В зубрежке видели не только средство передачи информации от учителя к ученику — считалось, что она помогает формировать детский мозг и позитивно скажется на дальнейшей жизни ученика. То, что запоминается, также имело значение, но важен был и сам факт тренировки памяти. Точно таким же было отношение к латыни, которую до конца XX в. изучала почти половина американских старшеклассников. Педагоги были убеждены, что изучение мертвого языка с его бесчисленными грамматическими тонкостями и сложными спряжениями полезно для тренировки логического мышления и способствует «дисциплине ума» [2]. Скука считалась достоинством. Учителя нашли поддержку в популярной научной теории, известной как «психология способностей». Согласно этой теории мышление состоит из нескольких специфических ментальных способностей, которые могут быть натренированы, как мускулы, с помощью интенсивных упражнений.
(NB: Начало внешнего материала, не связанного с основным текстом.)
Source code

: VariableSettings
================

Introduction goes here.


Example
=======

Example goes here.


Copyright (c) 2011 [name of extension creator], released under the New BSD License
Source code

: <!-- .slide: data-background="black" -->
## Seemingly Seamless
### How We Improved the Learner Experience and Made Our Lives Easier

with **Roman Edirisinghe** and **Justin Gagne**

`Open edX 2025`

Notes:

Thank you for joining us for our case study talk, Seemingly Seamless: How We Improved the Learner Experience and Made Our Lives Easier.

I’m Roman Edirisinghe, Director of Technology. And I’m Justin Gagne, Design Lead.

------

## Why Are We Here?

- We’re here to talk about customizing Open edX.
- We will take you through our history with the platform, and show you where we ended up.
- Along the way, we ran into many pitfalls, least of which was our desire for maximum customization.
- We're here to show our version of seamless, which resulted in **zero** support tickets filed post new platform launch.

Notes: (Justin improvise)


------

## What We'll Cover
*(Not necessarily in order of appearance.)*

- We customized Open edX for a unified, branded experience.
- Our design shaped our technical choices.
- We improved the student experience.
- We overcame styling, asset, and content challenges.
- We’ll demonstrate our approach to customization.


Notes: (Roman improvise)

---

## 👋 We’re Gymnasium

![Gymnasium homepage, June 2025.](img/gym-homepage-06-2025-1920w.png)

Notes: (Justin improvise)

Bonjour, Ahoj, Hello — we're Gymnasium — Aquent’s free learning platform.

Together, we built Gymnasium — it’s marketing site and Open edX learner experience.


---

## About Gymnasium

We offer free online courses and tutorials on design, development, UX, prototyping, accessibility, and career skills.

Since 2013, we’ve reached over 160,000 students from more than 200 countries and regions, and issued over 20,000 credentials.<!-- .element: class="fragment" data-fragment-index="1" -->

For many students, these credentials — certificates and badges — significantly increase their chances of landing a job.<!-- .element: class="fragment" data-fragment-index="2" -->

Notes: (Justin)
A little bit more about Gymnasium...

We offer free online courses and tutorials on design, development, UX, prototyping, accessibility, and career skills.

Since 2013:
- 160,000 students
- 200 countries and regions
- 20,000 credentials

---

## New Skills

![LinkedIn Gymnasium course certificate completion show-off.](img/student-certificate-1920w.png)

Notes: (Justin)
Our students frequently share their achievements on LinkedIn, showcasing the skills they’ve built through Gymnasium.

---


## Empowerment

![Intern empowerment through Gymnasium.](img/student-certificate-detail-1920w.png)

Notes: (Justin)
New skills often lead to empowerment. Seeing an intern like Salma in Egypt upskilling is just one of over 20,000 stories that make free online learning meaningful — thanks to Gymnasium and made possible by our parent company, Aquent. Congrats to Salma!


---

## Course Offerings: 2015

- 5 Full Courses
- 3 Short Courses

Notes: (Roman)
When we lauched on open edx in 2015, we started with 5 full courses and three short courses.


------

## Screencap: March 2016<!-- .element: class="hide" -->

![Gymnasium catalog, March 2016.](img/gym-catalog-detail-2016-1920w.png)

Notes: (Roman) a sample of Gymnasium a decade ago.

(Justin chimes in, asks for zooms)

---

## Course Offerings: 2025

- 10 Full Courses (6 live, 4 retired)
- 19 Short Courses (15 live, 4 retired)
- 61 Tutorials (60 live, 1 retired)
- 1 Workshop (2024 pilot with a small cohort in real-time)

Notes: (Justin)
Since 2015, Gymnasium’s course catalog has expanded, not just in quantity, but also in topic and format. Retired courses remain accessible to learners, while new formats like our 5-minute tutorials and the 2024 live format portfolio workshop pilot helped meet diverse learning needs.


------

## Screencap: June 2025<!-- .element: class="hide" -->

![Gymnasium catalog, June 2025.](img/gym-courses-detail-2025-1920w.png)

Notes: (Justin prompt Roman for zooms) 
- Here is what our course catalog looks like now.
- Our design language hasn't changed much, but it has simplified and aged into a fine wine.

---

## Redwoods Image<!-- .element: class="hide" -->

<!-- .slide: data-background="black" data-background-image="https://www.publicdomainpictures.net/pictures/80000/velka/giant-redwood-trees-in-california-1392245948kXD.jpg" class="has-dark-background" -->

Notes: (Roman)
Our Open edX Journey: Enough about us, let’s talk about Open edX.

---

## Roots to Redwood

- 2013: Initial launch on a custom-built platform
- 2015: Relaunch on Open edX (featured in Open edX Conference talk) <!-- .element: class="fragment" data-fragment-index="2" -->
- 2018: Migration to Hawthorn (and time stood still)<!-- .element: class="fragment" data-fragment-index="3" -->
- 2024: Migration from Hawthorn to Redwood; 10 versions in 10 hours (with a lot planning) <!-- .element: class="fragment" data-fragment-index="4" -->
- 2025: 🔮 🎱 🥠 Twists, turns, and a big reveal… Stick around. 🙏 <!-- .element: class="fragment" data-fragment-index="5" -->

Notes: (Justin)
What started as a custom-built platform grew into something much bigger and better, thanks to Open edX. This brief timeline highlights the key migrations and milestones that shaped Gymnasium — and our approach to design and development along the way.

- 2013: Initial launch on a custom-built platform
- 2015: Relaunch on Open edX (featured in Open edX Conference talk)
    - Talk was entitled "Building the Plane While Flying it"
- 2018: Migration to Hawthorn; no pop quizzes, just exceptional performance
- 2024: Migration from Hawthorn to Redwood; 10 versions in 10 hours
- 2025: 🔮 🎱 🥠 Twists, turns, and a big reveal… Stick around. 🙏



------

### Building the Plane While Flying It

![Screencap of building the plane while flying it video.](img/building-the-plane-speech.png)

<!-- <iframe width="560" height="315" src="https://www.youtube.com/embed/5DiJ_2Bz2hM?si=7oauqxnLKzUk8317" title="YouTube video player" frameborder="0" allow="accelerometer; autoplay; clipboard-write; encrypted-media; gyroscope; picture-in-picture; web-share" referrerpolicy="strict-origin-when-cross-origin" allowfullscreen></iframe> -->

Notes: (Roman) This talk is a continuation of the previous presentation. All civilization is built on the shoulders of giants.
К концу XIX в. группа ведущих психологов начала ставить под сомнение эмпирическую основу «психологии способностей». В1890 г. в своей книге «Принципы психологии» Уильям Джеймс решил выяснить, правда ли, что «некоторое количество ежедневных тренировок, направленных ка заучивание стихов наизусть, позволит уменьшить время, необходимое для запоминания любого другого поэтического произведения». Восемь дней подряд он уделял более двух часов в сутки запоминанию первых 158 строк поэмы «Сатир» Виктора Гюго, тратя в среднем 50 секунд на строку. Приняв этот результат за отправную точку, Джеймс нацелился на запоминание всей первой книги «Потерянного рая». Потом он вновь обратился к Гюго и обнаружил, что теперь ему требуется 57 секунд на строку. Тренировки памяти снизили, а не повысили его возможности. Конечно, это был всего лишь единственный эксперимент, но впоследствии психологи Эдуард Торндайк и его коллега Роберт Вудворте также задались вопросом, действительно ли тренировки влияют на «общую способность к запоминанию». Их исследования выявили лишь незначительный прогресс. Ученые пришли к выводу, что дополнительная польза от «дисциплины ума» — скорее «миф», а использовать общие навыки, такие как навык запоминания, в самых различных ситуациях не так уж и возможно. «Педагоги быстро поняли, что эксперименты Торндайка подрывают основы традиционной учебной программы», — пишет историк образования Дайэн Равич.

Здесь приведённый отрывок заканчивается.